目前,四氢嘧啶主要是利用嗜盐微生物通过“细菌挤奶法”发酵生产,通过高盐诱导合成、低盐释放,渗透压多次循环冲击实现四氢嘧啶的胞内积累和分泌。该方法虽然可以获得较高的产量,但复杂的工艺流程对生产设备的要求高,高盐浓度的培养基不仅会腐蚀设备而且会增加下游纯化的难度,导致生产成本居高不下。
目前虽然已开发出利用重组大肠杆菌在低盐条件下合成四氢嘧啶的方法,避免了使用高盐培养基带来的一些弊端,但由于大肠杆菌本身会产生内毒素,并且大肠杆菌大规模发酵经常面临噬菌体污染的问题,因此,严重制约了大肠杆菌用于四氢嘧啶的工业化生产和大规模应用。与大肠杆菌相比,谷氨酸棒杆菌作为另一种成熟的工业微生物生产菌株,具有发酵稳定、不产内毒素的特点,是公认的安全菌株,因此,开发一种四氢嘧啶谷氨酸棒杆菌高产菌株从而简化生产工艺、提高合成效率、降低生产成本,对四氢嘧啶的应用有重要的实践意义。
发明内容
[技术问题]
本发明要解决的技术问题是利用重组大肠杆菌发酵生产四氢嘧啶时,存在的内毒素、噬菌体污染问题。
[技术方案]
本发明提供了一种重组谷氨酸棒杆菌,能够用于合成四氢嘧啶,所述重组谷氨酸棒杆菌表达了来自耐盐细菌的四氢嘧啶合成基因簇ectABC。
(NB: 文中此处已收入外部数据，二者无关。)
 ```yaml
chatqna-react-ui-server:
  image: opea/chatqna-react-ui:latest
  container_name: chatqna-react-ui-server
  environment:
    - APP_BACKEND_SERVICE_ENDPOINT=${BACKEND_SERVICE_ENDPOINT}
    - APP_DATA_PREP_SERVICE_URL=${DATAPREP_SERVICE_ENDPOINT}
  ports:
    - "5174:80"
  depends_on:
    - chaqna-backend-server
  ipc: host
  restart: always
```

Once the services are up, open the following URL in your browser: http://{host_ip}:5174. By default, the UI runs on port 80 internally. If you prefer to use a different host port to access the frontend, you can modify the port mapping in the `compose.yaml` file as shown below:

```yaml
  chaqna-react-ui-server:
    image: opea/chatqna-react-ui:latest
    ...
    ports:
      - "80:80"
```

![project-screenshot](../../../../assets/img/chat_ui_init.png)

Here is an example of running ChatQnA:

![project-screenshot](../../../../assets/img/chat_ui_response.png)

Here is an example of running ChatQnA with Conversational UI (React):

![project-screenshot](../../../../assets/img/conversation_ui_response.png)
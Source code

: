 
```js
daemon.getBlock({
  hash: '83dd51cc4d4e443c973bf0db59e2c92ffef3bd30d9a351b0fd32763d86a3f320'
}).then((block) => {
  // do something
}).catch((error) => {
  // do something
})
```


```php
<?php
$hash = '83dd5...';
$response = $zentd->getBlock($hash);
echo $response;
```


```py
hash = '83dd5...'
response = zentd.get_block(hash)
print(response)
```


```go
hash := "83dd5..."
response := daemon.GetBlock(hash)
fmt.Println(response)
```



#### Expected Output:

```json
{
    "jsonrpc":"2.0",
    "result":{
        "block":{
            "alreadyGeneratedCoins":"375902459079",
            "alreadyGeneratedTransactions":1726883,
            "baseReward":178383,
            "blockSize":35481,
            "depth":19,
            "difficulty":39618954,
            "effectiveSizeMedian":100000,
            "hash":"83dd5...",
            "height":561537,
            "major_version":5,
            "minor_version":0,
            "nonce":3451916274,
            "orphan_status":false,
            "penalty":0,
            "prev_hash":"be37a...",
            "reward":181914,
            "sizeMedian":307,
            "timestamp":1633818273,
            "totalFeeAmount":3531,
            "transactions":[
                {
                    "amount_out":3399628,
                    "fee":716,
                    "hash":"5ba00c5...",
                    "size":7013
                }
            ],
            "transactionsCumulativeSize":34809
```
进一步地,所述重组谷氨酸棒杆菌中lysC基因编码的天冬氨酸激酶发生了定点突变,第311位的苏氨酸突变为异亮氨酸。进一步地,所述重组谷氨酸棒杆菌中编码天冬氨酸激酶的基因lysC的启动子被替换为谷氨酸棒杆菌强组成型启动子Pglya。进一步地,所述重组谷氨酸棒杆菌中的磷酸戊糖途径基因簇的启动子被替换为谷氨酸棒杆菌强组成型启动子Pglya。
在本发明的一种实施方式中,所述四氢嘧啶合成基因簇ectABC的核苷酸序列如SEQ ID NO.1所示序列中的27~2294bp。
在本发明的一种实施方式中,以谷氨酸棒杆菌ATCC13032为宿主。
在本发明的一种实施方式中,表达耐盐细菌的四氢嘧啶合成基因簇ectABC时,以质粒pXMJ19为表达质粒,以谷氨酸棒杆菌ATCC13032为宿主。
在本发明的一种实施方式中,定点突变的编码天冬氨酸激酶的基因的核苷酸序列如SEQ ID NO.10的209~1474bp所示。可以利用Gibson Assembly构建含突变位点序列的同源重组片段,通过同源重组将谷氨酸棒杆菌基因组上编码天冬氨酸激酶的基因置换为发生定点突变后的基因。
在本发明的一种实施方式中,所述启动子Pglya的核苷酸序列如SEQ ID NO.10中的1~176bp所示。
在本发明的一种实施方式中,置换启动子时,可以采用Gibson Assembly构建同源重组片段,通过同源重组置换谷氨酸棒杆菌基因组上的启动子。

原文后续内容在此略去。